Excerpts from a dataset
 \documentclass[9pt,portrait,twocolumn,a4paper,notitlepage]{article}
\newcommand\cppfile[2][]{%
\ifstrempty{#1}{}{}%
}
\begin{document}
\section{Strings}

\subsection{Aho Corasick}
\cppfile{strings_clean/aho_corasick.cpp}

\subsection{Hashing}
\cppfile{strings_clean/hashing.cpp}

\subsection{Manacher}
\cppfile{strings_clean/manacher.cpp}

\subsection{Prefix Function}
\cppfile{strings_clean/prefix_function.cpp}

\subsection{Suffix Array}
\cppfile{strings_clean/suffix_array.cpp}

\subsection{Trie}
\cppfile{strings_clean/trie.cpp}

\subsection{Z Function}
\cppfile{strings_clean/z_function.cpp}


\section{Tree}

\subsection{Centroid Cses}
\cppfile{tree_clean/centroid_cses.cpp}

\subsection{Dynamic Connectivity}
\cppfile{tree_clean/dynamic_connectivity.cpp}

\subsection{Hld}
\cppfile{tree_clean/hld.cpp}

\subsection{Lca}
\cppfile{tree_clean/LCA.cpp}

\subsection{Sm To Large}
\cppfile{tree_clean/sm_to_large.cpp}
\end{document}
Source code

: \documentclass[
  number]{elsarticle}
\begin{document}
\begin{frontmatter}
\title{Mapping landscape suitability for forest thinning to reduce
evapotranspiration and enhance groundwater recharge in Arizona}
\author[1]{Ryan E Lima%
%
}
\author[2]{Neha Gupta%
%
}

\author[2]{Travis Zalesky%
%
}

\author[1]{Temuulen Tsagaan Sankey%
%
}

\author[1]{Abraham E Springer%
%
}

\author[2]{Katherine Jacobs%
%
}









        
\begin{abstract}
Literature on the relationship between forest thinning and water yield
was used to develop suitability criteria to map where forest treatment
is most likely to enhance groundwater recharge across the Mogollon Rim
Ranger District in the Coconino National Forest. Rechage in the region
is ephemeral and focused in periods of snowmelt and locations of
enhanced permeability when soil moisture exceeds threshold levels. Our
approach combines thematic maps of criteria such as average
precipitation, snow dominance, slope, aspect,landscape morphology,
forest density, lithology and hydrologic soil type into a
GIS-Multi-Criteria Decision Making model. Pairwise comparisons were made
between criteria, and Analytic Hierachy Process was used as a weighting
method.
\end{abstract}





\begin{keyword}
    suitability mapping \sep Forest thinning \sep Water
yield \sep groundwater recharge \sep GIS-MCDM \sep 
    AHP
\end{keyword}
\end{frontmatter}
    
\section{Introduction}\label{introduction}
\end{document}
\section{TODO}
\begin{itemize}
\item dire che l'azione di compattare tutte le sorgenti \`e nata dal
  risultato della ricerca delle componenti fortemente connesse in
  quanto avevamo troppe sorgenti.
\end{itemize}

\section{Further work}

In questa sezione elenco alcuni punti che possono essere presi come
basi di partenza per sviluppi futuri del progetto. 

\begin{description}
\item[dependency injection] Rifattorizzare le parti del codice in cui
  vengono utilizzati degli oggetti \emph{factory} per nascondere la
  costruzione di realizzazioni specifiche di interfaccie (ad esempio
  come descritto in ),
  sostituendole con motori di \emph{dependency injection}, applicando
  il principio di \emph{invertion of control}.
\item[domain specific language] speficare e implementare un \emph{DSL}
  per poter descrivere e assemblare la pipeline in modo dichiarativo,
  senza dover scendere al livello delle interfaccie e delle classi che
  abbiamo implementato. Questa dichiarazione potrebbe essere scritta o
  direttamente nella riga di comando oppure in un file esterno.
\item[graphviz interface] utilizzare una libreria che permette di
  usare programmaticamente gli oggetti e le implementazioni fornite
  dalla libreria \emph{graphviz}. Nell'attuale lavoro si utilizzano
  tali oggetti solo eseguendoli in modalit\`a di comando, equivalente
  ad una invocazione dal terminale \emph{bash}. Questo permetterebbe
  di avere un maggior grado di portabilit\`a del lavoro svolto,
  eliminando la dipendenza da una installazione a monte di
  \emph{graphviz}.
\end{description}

## WORK INSTRUCTION
Nothing may be omitted or altered; reproduce all of the entries.

## YOUR SOLUTION
 \documentclass[9pt,portrait,twocolumn,a4paper,notitlepage]{article}
\newcommand\cppfile[2][]{%
\ifstrempty{#1}{}{}%
}
\begin{document}
\section{Strings}

\subsection{Aho Corasick}
\cppfile{strings_clean/aho_corasick.cpp}

\subsection{Hashing}
\cppfile{strings_clean/hashing.cpp}

\subsection{Manacher}
\cppfile{strings_clean/manacher.cpp}

\subsection{Prefix Function}
\cppfile{strings_clean/prefix_function.cpp}

\subsection{Suffix Array}
\cppfile{strings_clean/suffix_array.cpp}

\subsection{Trie}
\cppfile{strings_clean/trie.cpp}

\subsection{Z Function}
\cppfile{strings_clean/z_function.cpp}


\section{Tree}

\subsection{Centroid Cses}
\cppfile{tree_clean/centroid_cses.cpp}

\subsection{Dynamic Connectivity}
\cppfile{tree_clean/dynamic_connectivity.cpp}

\subsection{Hld}
\cppfile{tree_clean/hld.cpp}

\subsection{Lca}
\cppfile{tree_clean/LCA.cpp}

\subsection{Sm To Large}
\cppfile{tree_clean/sm_to_large.cpp}
\end{document}
Source code

: \documentclass[
  number]{elsarticle}
\begin{document}
\begin{frontmatter}
\title{Mapping landscape suitability for forest thinning to reduce
evapotranspiration and enhance groundwater recharge in Arizona}
\author[1]{Ryan E Lima%
%
}
\author[2]{Neha Gupta%
%
}

\author[2]{Travis Zalesky%
%
}

\author[1]{Temuulen Tsagaan Sankey%
%
}

\author[1]{Abraham E Springer%
%
}

\author[2]{Katherine Jacobs%
%
}









        
\begin{abstract}
Literature on the relationship between forest thinning and water yield
was used to develop suitability criteria to map where forest treatment
is most likely to enhance groundwater recharge across the Mogollon Rim
Ranger District in the Coconino National Forest. Rechage in the region
is ephemeral and focused in periods of snowmelt and locations of
enhanced permeability when soil moisture exceeds threshold levels. Our
approach combines thematic maps of criteria such as average
precipitation, snow dominance, slope, aspect,landscape morphology,
forest density, lithology and hydrologic soil type into a
GIS-Multi-Criteria Decision Making model. Pairwise comparisons were made
between criteria, and Analytic Hierachy Process was used as a weighting
method.
\end{abstract}





\begin{keyword}
    suitability mapping \sep Forest thinning \sep Water
yield \sep groundwater recharge \sep GIS-MCDM \sep 
    AHP
\end{keyword}
\end{frontmatter}
    
\section{Introduction}\label{introduction}
\end{document}
\section{TODO}
\begin{itemize}
\item dire che l'azione di compattare tutte le sorgenti \`e nata dal
  risultato della ricerca delle componenti fortemente connesse in
  quanto avevamo troppe sorgenti.
\end{itemize}

\section{Further work}

In questa sezione elenco alcuni punti che possono essere presi come
basi di partenza per sviluppi futuri del progetto. 

\begin{description}
\item[dependency injection] Rifattorizzare le parti del codice in cui
  vengono utilizzati degli oggetti \emph{factory} per nascondere la
  costruzione di realizzazioni specifiche di interfaccie (ad esempio
  come descritto in ),
  sostituendole con motori di \emph{dependency injection}, applicando
  il principio di \emph{invertion of control}.
\item[domain specific language] speficare e implementare un \emph{DSL}
  per poter descrivere e assemblare la pipeline in modo dichiarativo,
  senza dover scendere al livello delle interfaccie e delle classi che
  abbiamo implementato. Questa dichiarazione potrebbe essere scritta o
  direttamente nella riga di comando oppure in un file esterno.
\item[graphviz interface] utilizzare una libreria che permette di
  usare programmaticamente gli oggetti e le implementazioni fornite
  dalla libreria \emph{graphviz}. Nell'attuale lavoro si utilizzano
  tali oggetti solo eseguendoli in modalit\`a di comando, equivalente
  ad una invocazione dal terminale \emph{bash}. Questo permetterebbe
  di avere un maggior grado di portabilit\`a del lavoro svolto,
  eliminando la dipendenza da una installazione a monte di
  \emph{graphviz}.
\end{description}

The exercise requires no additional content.